Brenda V. Smith, an American University law professor, sat on the National Prison Rape Elimination Commission, a bipartisan panel created by Congress as part of the Prison Rape Elimination Act of 2003. 


                                                                           
Smith said she's not surprised that the government would agree to deals that don't include sex offender registration, given that corrections officers are rarely prosecuted. Sometimes they are allowed to retire with their pensions without any adverse findings on their employment record, she said.

That feeds the perception, she said, that government employees are treated differently than everyone else.

A 2014 Justice Department study of sex abuse in the U.S. prison system found that 46 percent of staffers who committed sexual misconduct from 2009 to 2011 were referred for prosecution and that just 27 percent of them were arrested.

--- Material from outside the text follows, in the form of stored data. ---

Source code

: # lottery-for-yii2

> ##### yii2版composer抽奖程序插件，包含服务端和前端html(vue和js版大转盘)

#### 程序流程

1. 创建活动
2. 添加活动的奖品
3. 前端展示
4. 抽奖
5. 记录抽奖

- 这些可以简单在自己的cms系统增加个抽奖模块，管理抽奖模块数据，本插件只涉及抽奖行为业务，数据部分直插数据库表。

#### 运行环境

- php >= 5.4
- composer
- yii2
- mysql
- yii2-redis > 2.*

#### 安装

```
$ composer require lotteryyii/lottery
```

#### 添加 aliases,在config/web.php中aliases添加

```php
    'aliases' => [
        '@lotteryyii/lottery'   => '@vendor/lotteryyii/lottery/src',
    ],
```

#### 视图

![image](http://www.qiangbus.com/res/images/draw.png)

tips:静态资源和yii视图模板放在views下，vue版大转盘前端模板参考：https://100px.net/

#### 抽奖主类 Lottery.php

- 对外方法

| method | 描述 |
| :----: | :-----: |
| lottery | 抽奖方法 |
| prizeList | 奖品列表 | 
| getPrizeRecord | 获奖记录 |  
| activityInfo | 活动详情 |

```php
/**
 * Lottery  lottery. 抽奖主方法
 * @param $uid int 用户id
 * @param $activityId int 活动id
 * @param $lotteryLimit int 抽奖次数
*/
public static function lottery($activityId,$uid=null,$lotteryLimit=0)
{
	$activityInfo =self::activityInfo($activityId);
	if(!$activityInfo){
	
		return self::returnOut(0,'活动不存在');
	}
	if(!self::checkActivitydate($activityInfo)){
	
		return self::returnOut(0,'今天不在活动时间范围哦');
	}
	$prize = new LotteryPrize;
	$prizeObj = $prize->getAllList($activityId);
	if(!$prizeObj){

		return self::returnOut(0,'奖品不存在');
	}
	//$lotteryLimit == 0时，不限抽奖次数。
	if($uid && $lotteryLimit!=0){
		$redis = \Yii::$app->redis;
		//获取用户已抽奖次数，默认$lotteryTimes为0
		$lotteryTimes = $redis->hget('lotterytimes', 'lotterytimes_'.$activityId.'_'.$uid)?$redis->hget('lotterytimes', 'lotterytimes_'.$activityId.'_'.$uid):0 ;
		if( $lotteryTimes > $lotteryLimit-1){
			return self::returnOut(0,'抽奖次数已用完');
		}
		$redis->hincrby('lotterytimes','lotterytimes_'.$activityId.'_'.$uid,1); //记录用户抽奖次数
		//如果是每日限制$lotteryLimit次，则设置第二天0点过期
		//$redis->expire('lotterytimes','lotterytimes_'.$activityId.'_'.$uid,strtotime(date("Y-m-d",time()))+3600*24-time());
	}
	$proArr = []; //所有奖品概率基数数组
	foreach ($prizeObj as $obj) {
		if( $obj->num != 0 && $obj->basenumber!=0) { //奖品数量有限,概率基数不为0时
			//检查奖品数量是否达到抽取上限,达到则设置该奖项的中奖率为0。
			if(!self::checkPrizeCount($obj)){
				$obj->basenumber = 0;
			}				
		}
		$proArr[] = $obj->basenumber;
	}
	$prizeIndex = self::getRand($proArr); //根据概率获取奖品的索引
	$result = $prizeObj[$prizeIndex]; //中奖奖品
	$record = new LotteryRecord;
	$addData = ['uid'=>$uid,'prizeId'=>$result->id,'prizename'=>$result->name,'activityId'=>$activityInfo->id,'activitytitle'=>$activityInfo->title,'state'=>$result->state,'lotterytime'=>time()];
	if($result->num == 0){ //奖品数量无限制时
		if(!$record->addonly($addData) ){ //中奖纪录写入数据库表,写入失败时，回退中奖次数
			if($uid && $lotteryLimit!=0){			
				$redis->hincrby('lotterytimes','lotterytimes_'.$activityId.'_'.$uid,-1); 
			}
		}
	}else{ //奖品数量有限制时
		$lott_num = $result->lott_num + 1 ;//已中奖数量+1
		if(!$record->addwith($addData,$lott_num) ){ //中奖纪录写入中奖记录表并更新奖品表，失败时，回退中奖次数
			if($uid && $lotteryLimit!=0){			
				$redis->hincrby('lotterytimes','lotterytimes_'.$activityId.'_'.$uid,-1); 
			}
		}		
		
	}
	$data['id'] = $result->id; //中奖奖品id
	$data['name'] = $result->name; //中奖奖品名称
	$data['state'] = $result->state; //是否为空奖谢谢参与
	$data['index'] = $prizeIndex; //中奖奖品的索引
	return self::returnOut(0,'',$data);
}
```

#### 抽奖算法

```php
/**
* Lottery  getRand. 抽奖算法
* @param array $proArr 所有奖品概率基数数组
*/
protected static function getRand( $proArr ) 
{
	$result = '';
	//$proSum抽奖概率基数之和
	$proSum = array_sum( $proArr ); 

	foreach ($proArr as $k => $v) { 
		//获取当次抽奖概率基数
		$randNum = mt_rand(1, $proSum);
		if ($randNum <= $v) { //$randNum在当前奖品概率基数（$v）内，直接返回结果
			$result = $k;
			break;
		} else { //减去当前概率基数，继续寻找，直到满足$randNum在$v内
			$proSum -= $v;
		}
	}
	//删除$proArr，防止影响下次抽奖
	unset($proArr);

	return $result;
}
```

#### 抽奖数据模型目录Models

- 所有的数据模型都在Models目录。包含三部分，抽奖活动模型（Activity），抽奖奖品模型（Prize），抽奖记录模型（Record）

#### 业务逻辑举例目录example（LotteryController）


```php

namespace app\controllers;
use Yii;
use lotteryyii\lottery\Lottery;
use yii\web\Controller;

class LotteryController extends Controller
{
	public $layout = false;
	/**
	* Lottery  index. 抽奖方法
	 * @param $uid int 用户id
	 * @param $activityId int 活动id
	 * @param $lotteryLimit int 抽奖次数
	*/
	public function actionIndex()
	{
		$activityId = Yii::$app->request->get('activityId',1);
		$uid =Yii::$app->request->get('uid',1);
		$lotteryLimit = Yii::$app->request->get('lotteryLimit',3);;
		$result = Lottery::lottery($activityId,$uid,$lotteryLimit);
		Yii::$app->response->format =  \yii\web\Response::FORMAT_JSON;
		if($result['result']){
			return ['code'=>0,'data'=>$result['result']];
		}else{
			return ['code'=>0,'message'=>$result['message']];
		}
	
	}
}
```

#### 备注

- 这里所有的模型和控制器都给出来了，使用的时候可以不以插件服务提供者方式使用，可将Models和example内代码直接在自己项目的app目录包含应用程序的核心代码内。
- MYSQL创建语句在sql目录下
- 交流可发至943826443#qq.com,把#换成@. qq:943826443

Of those, 1 percent were convicted, the report said.

Other federal prison guards in Texas convicted of having sex with inmates in recent years received probation or short prison sentences. But they did have to register as sex offenders, according to a review of the cases by The News.

Smith said there is an argument that some people should not have to register as sex offenders, such as teenagers who make poor decisions in relationships.

"But if you are going to require people to register, you should do it in an evenhanded fashion," Smith said.

She also said people sometimes assume there's no harm if the sex is consensual between a prison guard and an inmate.

"What about harm to the institution?" she asked. "If they are engaging in this behavior, they're not doing their job and putting everyone at risk."
'Publicly shamed'

Scott Smith, an Austin defense attorney who specializes in sex offenses and is an expert on registration, said "charge bargaining" is an option because prosecutors have "enormous power" in deciding which charges to file.

Often, prosecutors and defense attorneys negotiate a different charge that would not require registration, he said.

Smith said there is even confusion among judges and lawyers about the sex offender registration law and its requirements.

"People are told things that turn out not to be true," he said.

Sometimes deals are made where mistakes could go unnoticed for a long time, he said. As for a case in which sex offender registration is crossed out on a defendant's list of probation requirements, Smith said, "I would consider that suspect."

Smith also said he would expect that sex offender registration would begin immediately after the sentence is issued, provided the person is not in custody and not sentenced to prison.

Smith said registered sex offenders are subjected to numerous hardships. They are "publicly shamed," their home address is made public, and it can hurt their ability to find a job, a home and maintain a relationship, he said.

"The consequences are enormous," Smith said.